La Force de défense nationale sud-africaine (SANDF) a salué le retour de trois hélicoptères Oryx de la République démocratique du Congo (RDC), affirmant que leur retour en Afrique du Sud est un signe d’amélioration de la disponibilité des forces aériennes.
Les trois hélicoptères sont arrivés à la base aérienne de Waterkloof le 12 octobre. Exploités par le 17e Escadron de déploiement mobile de l’Armée de l’air (anciennement base aérienne de Swartkop), le 22e Escadron (base aérienne d’Ysterplaat) et la 87e École de pilotage d’hélicoptères (armée de l’air de Bloemspruit), ils ont effectué un vol d’environ 8,1 heures depuis la République démocratique du Congo, passant par Livingston (Zambie) et Francistown (Botswana), avant de regagner le sol sud-africain en toute sécurité, a indiqué le major T. Mulaudzi, responsable de la communication .
Les équipages qui ont réussi à ramener ces appareils à la maison étaient composée de:
Major C. Monnakgotla (commandant) ;
Major N. Greeff (copilote) et
Sergent X. Tshefu (ingénieur de vol).
Major JF Agenbag (Commandant);
Major C. Rossouw (copilote) et
Adjudant-chef de classe 1 WB Sloane (mécanicien de bord).
Major MK Tsotetsi (commandant) ;
Major ACL Gossmann (copilote) ;
Le major JJ De Beer et
Adjudant classe 2 AC Prince.
Parmi les trois hélicoptères Oryx qui sont rentrés en Afrique du Sud , l’expert en aviation Dean Wingrin a expliqué que l’un d’eux servait au sein de la mission des Nations Unies en RDC (MONUSCO), tandis que les deux autres étaient rattachés au contingent de soutien de la Force de défense nationale sud-africaine (SANDF) et avaient décollé de Lubumbashi.
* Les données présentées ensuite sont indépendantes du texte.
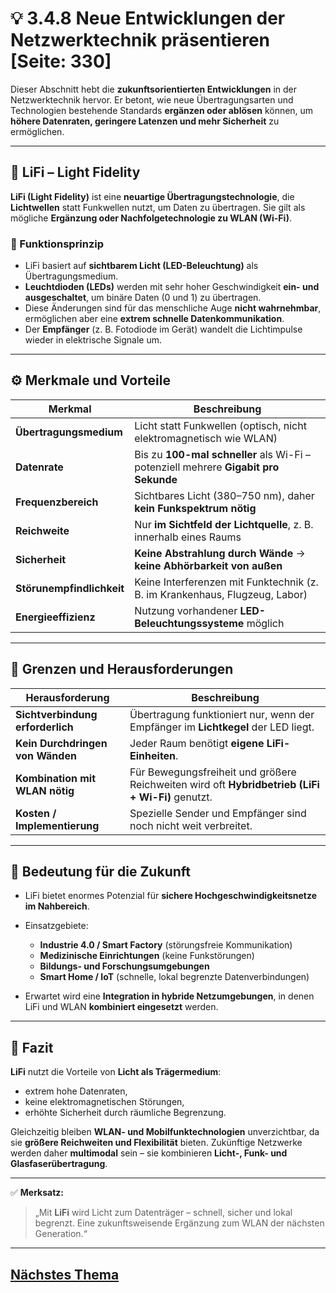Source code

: # 💡 3.4.8 Neue Entwicklungen der Netzwerktechnik präsentieren [Seite: 330]

Dieser Abschnitt hebt die **zukunftsorientierten Entwicklungen** in der Netzwerktechnik hervor.
Er betont, wie neue Übertragungsarten und Technologien bestehende Standards **ergänzen oder ablösen** können, um **höhere Datenraten, geringere Latenzen und mehr Sicherheit** zu ermöglichen.

---

## 🌟 LiFi – Light Fidelity

**LiFi (Light Fidelity)** ist eine **neuartige Übertragungstechnologie**, die **Lichtwellen** statt Funkwellen nutzt, um Daten zu übertragen.
Sie gilt als mögliche **Ergänzung oder Nachfolgetechnologie zu WLAN (Wi-Fi)**.

### 🔧 Funktionsprinzip

* LiFi basiert auf **sichtbarem Licht (LED-Beleuchtung)** als Übertragungsmedium.
* **Leuchtdioden (LEDs)** werden mit sehr hoher Geschwindigkeit **ein- und ausgeschaltet**, um binäre Daten (0 und 1) zu übertragen.
* Diese Änderungen sind für das menschliche Auge **nicht wahrnehmbar**, ermöglichen aber eine **extrem schnelle Datenkommunikation**.
* Der **Empfänger** (z. B. Fotodiode im Gerät) wandelt die Lichtimpulse wieder in elektrische Signale um.

---

## ⚙️ Merkmale und Vorteile

| Merkmal                   | Beschreibung                                                                        |
| ------------------------- | ----------------------------------------------------------------------------------- |
| **Übertragungsmedium**    | Licht statt Funkwellen (optisch, nicht elektromagnetisch wie WLAN)                  |
| **Datenrate**             | Bis zu **100-mal schneller** als Wi-Fi – potenziell mehrere **Gigabit pro Sekunde** |
| **Frequenzbereich**       | Sichtbares Licht (380–750 nm), daher **kein Funkspektrum nötig**                    |
| **Reichweite**            | Nur **im Sichtfeld der Lichtquelle**, z. B. innerhalb eines Raums                   |
| **Sicherheit**            | **Keine Abstrahlung durch Wände** → **keine Abhörbarkeit von außen**                |
| **Störunempfindlichkeit** | Keine Interferenzen mit Funktechnik (z. B. im Krankenhaus, Flugzeug, Labor)         |
| **Energieeffizienz**      | Nutzung vorhandener **LED-Beleuchtungssysteme** möglich                             |

---

## 🚧 Grenzen und Herausforderungen

| Herausforderung                  | Beschreibung                                                                                     |
| -------------------------------- | ------------------------------------------------------------------------------------------------ |
| **Sichtverbindung erforderlich** | Übertragung funktioniert nur, wenn der Empfänger im **Lichtkegel** der LED liegt.                |
| **Kein Durchdringen von Wänden** | Jeder Raum benötigt **eigene LiFi-Einheiten**.                                                   |
| **Kombination mit WLAN nötig**   | Für Bewegungsfreiheit und größere Reichweiten wird oft **Hybridbetrieb (LiFi + Wi-Fi)** genutzt. |
| **Kosten / Implementierung**     | Spezielle Sender und Empfänger sind noch nicht weit verbreitet.                                  |

---

## 🧠 Bedeutung für die Zukunft

* LiFi bietet enormes Potenzial für **sichere Hochgeschwindigkeitsnetze im Nahbereich**.
* Einsatzgebiete:

  * **Industrie 4.0 / Smart Factory** (störungsfreie Kommunikation)
  * **Medizinische Einrichtungen** (keine Funkstörungen)
  * **Bildungs- und Forschungsumgebungen**
  * **Smart Home / IoT** (schnelle, lokal begrenzte Datenverbindungen)
* Erwartet wird eine **Integration in hybride Netzumgebungen**, in denen LiFi und WLAN **kombiniert eingesetzt** werden.

---

## 🔎 Fazit

**LiFi** nutzt die Vorteile von **Licht als Trägermedium**:

* extrem hohe Datenraten,
* keine elektromagnetischen Störungen,
* erhöhte Sicherheit durch räumliche Begrenzung.

Gleichzeitig bleiben **WLAN- und Mobilfunktechnologien** unverzichtbar, da sie **größere Reichweiten und Flexibilität** bieten.
Zukünftige Netzwerke werden daher **multimodal** sein – sie kombinieren **Licht-, Funk- und Glasfaserübertragung**.

---

✅ **Merksatz:**

> „Mit **LiFi** wird Licht zum Datenträger – schnell, sicher und lokal begrenzt. Eine zukunftsweisende Ergänzung zum WLAN der nächsten Generation.“


---

## [Nächstes Thema](../3.5_Selbststaendig_die_Integration_von_Clients_in_ein_Netzwerk_planen_und_durchfuehren/3.5_Selbststaendig_die_Integration_von_Clients_in_ein_Netzwerk_planen_und_durchfuehren.md)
Par ailleurs, l’Oryx, bloqué à l’aéroport de Goma lors de la prise de contrôle de la zone par le M23, et inutilisable en raison des importants dégâts causés par les tirs au sol, a quitté Goma et sera rapatrié par avion en Afrique du Sud.
L’Oryx à Goma (1247) a été touché plus de 40 fois lors d’une évacuation médicale l’année dernière, blessant le commandant et un médecin dans la cabine. L’Oryx a été gravement endommagé : plusieurs projectiles ont traversé la cabine, le cockpit et les pales du rotor principal, endommageant le système hydraulique.

Outre le retour de l’Oryx de RDC, la SANDF a rapatrié du matériel et du personnel restant qui servait au sein de la Mission de la Communauté de développement de l’Afrique australe en RDC (SAMIDRC), aujourd’hui terminée. Depuis un mois, des vols cargo Iliouchine Il-76 affrétés assurent des liaisons quasi quotidiennes entre la RDC (Lubumbashi et Kinshasa) et l’Afrique du Sud (base de Waterkloof).
« Suite à la chute désastreuse de Goma dans l’est de la RDC en janvier et à l’encerclement des forces sud-africaines, malawites et tanzaniennes dans la ville, qui faisaient partie de la mission d’imposition de la paix de la SADC (SAMIDRC), Pretoria a commencé à planifier le soutien et la protection de ces troupes en RDC », ont expliqué Olivier et Peter Fabricius au Daily Maverick.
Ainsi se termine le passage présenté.